Pinning Your Web Form On Pinterest – Yes or No?
By now, we’re all aware of Pinterest (and if you’re not, it’s an up-and-coming social network that doubles as an virtual bulletin board that lets you save and share images from across the ‘Net).
Online marketers have, of course, jumped on board and started pinning their images, their sites, their blog posts and their offers, all the better to attract the Pinterst’s main demographic, women aged 25 to 44.
In a business’ ideal world, everyone would love to consume their marketing content. However, these posts, sites and offers aren’t necessarily what these Pinteresters want to see.
Which brings us to the point: should you try to collect email subscribers on Pinterest by pinning your web form?
For our first point, let us consider…
Why People Use Pinterest
The format of the site itself invites users to use it for three reasons:
- Putting together plans for a specific occasion such as a wedding, a new product line or the building of a new house.
- Discovering off-beat, fresh ideas such as this house on a rocky spire or Harry Potter-themed dessert recipes.
- Simply enjoying an abundance of beautifully photographed creative ideas.

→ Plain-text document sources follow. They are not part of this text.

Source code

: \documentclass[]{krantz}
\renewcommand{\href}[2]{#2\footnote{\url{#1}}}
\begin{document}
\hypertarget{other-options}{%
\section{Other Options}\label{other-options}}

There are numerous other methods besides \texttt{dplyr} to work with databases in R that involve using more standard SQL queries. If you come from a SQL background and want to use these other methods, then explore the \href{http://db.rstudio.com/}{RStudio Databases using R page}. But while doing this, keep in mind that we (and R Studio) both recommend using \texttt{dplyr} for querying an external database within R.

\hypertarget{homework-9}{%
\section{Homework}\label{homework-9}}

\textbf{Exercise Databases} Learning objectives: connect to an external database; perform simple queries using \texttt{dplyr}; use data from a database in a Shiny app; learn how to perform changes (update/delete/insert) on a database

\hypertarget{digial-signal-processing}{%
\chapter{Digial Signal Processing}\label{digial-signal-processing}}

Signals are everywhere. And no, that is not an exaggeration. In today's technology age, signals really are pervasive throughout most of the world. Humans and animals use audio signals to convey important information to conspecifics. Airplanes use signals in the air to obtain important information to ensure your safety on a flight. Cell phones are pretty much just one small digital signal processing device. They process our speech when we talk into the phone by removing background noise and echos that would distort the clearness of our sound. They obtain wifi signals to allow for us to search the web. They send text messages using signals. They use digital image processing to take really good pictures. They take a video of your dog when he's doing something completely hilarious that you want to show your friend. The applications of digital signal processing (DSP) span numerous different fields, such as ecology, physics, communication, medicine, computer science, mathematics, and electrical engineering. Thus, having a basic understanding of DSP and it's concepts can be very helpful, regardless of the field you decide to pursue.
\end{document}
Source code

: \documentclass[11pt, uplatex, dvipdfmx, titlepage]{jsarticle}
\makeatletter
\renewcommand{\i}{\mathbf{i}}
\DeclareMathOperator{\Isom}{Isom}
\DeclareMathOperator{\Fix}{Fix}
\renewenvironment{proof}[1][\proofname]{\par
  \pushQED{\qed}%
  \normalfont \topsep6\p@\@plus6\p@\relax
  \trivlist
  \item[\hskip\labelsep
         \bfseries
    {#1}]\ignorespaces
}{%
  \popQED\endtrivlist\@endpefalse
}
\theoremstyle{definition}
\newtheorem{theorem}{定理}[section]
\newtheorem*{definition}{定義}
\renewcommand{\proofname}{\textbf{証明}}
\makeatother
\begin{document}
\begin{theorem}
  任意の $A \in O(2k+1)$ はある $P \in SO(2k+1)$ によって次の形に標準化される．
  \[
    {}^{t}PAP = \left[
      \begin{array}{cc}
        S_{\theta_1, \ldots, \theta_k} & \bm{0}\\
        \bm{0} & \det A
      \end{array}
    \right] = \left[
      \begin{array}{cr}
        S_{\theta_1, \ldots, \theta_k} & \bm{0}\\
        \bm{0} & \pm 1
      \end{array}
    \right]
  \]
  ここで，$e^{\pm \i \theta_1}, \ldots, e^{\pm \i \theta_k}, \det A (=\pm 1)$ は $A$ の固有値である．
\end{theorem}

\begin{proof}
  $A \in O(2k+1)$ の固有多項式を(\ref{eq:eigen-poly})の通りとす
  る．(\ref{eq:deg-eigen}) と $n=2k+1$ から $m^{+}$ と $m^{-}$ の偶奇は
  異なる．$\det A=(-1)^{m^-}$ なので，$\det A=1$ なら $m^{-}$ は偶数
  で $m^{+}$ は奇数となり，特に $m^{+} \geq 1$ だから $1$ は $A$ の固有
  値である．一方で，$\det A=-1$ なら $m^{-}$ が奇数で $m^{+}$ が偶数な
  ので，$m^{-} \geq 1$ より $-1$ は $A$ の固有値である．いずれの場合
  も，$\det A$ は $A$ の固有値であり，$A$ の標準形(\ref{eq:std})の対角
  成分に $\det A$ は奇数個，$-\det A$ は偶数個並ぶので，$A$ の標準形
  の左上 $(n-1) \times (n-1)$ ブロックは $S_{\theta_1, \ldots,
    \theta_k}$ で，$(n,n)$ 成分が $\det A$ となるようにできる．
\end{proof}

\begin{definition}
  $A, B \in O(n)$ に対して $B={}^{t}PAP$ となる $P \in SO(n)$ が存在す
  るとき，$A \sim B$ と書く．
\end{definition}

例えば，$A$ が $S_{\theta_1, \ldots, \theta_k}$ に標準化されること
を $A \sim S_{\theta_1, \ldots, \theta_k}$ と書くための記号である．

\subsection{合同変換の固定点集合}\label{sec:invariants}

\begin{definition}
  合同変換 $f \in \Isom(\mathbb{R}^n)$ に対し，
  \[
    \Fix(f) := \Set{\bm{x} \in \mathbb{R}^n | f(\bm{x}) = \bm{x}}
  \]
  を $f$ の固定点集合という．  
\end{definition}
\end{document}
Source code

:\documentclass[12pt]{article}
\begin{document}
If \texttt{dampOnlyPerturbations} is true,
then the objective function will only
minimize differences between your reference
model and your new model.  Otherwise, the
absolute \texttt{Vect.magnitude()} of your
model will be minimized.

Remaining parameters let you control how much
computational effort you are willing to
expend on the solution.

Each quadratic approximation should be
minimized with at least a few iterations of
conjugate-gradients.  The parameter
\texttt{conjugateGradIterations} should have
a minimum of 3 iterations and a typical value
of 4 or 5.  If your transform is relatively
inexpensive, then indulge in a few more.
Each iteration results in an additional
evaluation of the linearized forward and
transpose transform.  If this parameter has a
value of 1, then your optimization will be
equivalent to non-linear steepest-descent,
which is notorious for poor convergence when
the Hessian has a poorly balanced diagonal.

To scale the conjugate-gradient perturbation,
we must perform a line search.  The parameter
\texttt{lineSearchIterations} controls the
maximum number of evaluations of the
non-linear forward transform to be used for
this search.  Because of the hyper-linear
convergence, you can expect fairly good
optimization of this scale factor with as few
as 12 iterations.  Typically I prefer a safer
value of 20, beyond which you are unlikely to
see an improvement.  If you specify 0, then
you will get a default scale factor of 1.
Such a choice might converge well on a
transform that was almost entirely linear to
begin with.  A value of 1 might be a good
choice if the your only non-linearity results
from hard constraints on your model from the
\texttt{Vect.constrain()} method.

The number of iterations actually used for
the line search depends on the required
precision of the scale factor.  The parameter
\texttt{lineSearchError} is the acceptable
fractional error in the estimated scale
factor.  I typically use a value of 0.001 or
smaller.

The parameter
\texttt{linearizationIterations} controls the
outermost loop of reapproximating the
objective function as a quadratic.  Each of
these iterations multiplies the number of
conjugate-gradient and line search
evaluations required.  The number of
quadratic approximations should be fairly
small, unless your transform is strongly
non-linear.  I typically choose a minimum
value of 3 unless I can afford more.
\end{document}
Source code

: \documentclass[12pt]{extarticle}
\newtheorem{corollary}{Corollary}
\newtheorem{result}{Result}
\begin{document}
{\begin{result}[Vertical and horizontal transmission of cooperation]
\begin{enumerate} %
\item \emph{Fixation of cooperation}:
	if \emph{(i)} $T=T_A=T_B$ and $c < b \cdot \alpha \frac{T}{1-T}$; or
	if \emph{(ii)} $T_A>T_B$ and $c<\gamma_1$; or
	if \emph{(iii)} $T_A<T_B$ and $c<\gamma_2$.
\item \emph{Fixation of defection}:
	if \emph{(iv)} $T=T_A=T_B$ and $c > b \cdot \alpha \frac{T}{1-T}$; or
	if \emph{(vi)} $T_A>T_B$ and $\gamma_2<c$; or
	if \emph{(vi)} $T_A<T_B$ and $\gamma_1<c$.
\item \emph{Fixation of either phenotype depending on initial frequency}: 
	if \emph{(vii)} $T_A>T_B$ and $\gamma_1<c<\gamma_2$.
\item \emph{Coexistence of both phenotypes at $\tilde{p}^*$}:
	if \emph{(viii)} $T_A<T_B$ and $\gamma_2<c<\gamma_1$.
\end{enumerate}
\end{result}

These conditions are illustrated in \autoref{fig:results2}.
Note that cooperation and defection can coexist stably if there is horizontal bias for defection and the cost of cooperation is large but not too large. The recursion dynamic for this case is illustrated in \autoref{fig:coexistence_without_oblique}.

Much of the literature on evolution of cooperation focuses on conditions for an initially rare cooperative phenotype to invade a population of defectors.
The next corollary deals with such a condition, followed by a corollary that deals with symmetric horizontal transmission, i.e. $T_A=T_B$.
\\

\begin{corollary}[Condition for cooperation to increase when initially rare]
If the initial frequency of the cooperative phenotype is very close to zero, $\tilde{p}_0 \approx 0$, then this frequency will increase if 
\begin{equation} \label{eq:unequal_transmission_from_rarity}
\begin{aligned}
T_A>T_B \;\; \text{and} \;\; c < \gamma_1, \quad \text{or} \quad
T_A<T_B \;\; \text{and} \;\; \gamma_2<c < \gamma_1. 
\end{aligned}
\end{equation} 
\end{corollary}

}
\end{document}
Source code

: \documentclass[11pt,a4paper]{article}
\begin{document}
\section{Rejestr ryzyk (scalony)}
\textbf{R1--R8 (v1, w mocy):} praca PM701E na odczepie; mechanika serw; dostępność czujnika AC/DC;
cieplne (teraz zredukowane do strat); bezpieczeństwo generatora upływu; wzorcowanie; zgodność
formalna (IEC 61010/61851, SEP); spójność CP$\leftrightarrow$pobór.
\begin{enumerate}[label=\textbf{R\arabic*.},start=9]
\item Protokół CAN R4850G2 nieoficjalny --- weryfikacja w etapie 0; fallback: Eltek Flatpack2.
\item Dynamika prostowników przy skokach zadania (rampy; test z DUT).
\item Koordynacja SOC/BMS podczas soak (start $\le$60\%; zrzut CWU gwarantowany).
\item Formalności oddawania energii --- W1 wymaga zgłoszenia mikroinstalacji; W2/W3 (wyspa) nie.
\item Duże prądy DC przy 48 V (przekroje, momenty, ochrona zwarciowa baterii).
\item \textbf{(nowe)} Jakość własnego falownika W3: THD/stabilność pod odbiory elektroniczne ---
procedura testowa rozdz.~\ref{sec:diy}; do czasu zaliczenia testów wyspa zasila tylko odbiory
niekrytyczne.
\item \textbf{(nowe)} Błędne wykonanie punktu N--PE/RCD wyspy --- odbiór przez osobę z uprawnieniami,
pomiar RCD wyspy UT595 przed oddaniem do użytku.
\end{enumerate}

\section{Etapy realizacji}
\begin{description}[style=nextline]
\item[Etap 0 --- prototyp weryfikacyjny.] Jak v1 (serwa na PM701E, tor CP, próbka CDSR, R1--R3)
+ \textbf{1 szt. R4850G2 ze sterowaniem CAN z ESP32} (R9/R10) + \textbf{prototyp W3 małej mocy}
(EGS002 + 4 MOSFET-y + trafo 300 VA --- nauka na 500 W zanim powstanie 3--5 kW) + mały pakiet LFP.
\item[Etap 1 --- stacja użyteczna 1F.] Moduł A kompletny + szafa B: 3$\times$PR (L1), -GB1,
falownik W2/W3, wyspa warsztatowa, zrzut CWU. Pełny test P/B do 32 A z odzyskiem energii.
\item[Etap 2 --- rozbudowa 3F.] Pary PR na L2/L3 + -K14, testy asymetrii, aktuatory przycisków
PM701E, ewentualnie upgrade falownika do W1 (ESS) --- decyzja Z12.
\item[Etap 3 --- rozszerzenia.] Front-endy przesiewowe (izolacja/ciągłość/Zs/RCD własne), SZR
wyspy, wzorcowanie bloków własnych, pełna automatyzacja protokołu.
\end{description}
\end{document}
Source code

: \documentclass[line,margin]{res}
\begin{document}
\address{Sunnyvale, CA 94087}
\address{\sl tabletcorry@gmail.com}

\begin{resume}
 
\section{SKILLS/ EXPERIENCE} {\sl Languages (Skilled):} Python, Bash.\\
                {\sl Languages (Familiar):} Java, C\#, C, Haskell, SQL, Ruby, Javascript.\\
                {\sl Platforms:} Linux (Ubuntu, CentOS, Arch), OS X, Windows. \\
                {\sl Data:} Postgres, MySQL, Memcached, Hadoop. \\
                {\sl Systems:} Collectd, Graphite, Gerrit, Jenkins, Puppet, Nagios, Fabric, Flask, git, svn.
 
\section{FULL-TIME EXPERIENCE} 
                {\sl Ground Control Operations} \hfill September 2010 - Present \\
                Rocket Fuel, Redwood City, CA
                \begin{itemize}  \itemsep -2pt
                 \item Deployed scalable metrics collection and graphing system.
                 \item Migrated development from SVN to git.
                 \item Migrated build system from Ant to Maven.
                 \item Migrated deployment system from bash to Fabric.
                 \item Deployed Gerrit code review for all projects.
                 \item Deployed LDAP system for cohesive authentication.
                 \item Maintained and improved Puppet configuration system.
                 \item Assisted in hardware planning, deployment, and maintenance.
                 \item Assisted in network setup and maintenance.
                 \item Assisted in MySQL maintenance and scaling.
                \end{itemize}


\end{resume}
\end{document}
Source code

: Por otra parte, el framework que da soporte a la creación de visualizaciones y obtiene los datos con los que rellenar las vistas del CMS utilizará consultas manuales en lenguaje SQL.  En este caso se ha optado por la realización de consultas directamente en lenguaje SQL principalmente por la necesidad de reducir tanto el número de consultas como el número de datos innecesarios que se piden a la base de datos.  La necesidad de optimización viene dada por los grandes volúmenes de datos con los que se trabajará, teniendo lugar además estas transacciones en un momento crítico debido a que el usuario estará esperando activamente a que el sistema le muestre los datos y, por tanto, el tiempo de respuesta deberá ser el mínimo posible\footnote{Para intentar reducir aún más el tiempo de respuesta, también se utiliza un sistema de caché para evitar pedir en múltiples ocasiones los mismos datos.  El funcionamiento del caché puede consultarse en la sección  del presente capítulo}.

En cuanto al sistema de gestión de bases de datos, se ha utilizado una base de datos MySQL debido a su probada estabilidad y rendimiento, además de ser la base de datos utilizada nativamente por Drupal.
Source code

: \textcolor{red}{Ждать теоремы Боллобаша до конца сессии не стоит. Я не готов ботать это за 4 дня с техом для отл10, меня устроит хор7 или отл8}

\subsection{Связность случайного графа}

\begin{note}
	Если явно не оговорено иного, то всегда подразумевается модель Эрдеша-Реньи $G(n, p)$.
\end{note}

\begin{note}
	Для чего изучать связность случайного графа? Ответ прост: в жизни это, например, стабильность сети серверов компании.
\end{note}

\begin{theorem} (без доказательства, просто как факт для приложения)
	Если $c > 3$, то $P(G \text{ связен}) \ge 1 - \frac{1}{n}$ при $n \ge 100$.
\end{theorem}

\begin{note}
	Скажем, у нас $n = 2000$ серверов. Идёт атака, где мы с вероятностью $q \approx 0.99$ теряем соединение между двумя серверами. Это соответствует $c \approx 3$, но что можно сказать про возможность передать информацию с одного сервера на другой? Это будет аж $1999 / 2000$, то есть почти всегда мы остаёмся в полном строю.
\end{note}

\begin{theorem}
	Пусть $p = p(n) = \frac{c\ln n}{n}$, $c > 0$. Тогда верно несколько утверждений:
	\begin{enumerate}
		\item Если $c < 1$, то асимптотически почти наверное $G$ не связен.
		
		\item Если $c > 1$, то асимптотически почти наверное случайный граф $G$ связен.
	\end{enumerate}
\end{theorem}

As Copyblogger explains, “Part of Pinterest’s appeal is that it’s beautiful. Enter the lovely world of Pinterest, and all the troubles of your day-to-day life just seem to slip away in a stream of perfect little black dresses, baby otters and cherubic children who never seem to get dirty or mouth off to their parents.”
Knowing that’s what consumers are looking for, the question is…
How Can A Brand Best Use Pinterest?
Rules for Brands Using Pinterest
- It must be beautiful
- The value must be in the picture itself
- It must not be all me, me, me.
Distilled, they all recommend the same thing. Businesses can attract new fans and followers by:
- Catching their notice them with attractive, interesting pictures
- When they click the picture, bringing them back (Pinterest automatically adds the link for you) to a well-constructed site chock-full of appealing content
- Once the reader is pleased with the site and looking for more, making the sign up option clear (either with a big, bold inline form or a popup form set on a delay (to give the reader a chance to fall in love with the site first)
Coming back to the original question, we now must ask:
So Where Does That Leave Your Web Form?
Are You On Pinterest?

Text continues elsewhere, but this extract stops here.